Task directions: Read through the lines below and copy the ones holding the string "OtherTok".

Data records:

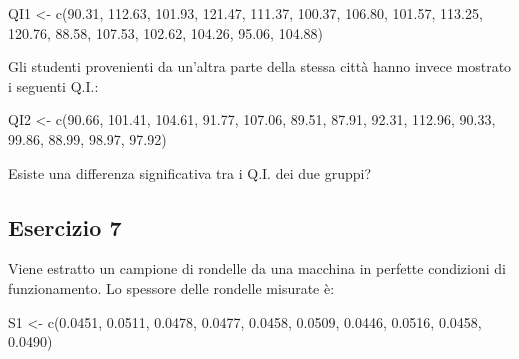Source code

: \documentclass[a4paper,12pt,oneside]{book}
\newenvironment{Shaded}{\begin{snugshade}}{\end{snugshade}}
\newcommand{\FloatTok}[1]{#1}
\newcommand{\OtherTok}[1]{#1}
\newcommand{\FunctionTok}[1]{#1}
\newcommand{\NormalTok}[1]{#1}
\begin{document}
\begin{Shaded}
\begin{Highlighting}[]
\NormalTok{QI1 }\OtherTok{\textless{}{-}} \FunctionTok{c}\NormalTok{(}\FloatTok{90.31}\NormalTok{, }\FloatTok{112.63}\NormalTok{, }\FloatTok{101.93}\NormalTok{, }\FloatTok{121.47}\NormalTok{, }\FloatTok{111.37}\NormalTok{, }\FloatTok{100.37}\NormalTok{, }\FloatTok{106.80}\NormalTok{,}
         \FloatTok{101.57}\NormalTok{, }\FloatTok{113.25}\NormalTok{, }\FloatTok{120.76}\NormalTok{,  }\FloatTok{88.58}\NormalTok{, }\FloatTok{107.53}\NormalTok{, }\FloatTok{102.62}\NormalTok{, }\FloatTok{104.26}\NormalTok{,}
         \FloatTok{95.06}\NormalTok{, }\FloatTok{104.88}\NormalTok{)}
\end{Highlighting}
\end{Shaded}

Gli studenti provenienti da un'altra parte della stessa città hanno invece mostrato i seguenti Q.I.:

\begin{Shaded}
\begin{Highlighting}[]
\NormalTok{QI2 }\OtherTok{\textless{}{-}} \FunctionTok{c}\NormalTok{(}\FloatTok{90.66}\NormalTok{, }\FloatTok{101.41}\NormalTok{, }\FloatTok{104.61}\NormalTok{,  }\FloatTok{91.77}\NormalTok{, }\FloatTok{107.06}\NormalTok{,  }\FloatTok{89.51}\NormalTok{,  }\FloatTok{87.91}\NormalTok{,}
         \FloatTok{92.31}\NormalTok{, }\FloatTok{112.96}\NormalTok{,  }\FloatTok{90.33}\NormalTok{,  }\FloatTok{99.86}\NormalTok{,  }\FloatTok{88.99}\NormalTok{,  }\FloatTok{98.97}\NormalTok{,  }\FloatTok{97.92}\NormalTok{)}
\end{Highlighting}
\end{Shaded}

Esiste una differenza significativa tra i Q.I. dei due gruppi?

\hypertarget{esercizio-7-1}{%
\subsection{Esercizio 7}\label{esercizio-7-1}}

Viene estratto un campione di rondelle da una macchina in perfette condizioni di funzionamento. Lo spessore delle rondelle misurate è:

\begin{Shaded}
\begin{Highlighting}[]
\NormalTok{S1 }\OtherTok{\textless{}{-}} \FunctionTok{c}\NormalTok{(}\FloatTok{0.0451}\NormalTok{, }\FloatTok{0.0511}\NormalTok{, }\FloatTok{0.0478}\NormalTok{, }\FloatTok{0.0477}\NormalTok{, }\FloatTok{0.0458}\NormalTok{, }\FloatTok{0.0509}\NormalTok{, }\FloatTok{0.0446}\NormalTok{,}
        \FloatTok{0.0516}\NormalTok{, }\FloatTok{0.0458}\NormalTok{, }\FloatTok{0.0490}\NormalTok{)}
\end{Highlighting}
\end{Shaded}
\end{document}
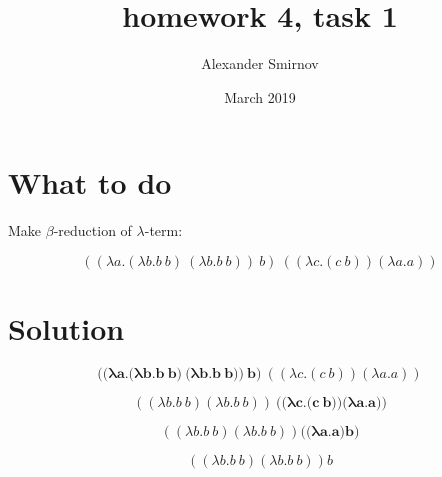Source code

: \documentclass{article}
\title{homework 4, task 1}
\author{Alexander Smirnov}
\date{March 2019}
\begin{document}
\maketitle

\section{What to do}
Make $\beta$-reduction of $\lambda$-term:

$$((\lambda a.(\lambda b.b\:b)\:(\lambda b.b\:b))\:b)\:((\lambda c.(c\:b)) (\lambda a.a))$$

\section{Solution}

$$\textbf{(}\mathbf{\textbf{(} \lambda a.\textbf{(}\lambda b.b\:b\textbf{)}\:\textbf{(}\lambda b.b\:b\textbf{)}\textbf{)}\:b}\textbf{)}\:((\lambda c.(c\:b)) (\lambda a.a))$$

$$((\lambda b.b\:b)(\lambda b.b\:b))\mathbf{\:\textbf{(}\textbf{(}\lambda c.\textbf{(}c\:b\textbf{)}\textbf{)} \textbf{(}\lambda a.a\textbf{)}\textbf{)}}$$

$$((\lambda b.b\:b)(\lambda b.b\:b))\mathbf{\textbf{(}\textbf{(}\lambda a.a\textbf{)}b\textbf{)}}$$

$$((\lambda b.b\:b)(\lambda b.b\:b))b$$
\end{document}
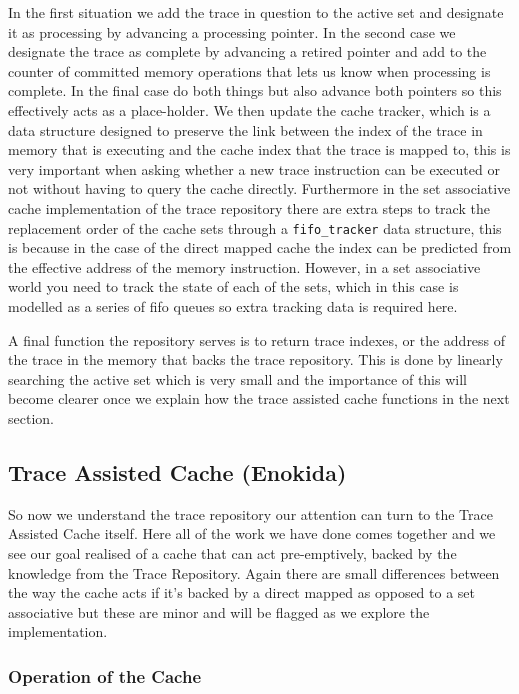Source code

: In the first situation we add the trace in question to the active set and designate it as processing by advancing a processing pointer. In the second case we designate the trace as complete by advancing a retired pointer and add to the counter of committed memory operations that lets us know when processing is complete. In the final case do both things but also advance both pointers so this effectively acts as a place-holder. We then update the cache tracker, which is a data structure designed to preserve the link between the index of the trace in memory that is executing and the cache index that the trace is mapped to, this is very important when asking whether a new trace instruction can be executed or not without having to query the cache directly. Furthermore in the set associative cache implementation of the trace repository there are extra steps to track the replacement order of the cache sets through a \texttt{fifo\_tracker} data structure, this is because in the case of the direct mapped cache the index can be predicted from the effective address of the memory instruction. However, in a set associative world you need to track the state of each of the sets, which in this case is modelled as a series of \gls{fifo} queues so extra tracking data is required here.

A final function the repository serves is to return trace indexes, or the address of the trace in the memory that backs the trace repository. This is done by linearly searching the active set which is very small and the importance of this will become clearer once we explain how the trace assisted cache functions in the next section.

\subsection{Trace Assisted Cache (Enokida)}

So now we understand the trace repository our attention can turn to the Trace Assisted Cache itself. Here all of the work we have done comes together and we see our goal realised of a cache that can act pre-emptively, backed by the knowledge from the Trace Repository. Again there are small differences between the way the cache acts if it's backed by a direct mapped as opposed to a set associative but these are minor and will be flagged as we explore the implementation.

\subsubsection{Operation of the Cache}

Written answer:
\newcommand{\OtherTok}[1]{#1}
\NormalTok{QI1 }\OtherTok{\textless{}{-}} \FunctionTok{c}\NormalTok{(}\FloatTok{90.31}\NormalTok{, }\FloatTok{112.63}\NormalTok{, }\FloatTok{101.93}\NormalTok{, }\FloatTok{121.47}\NormalTok{, }\FloatTok{111.37}\NormalTok{, }\FloatTok{100.37}\NormalTok{, }\FloatTok{106.80}\NormalTok{,}
\NormalTok{QI2 }\OtherTok{\textless{}{-}} \FunctionTok{c}\NormalTok{(}\FloatTok{90.66}\NormalTok{, }\FloatTok{101.41}\NormalTok{, }\FloatTok{104.61}\NormalTok{,  }\FloatTok{91.77}\NormalTok{, }\FloatTok{107.06}\NormalTok{,  }\FloatTok{89.51}\NormalTok{,  }\FloatTok{87.91}\NormalTok{,}
\NormalTok{S1 }\OtherTok{\textless{}{-}} \FunctionTok{c}\NormalTok{(}\FloatTok{0.0451}\NormalTok{, }\FloatTok{0.0511}\NormalTok{, }\FloatTok{0.0478}\NormalTok{, }\FloatTok{0.0477}\NormalTok{, }\FloatTok{0.0458}\NormalTok{, }\FloatTok{0.0509}\NormalTok{, }\FloatTok{0.0446}\NormalTok{,}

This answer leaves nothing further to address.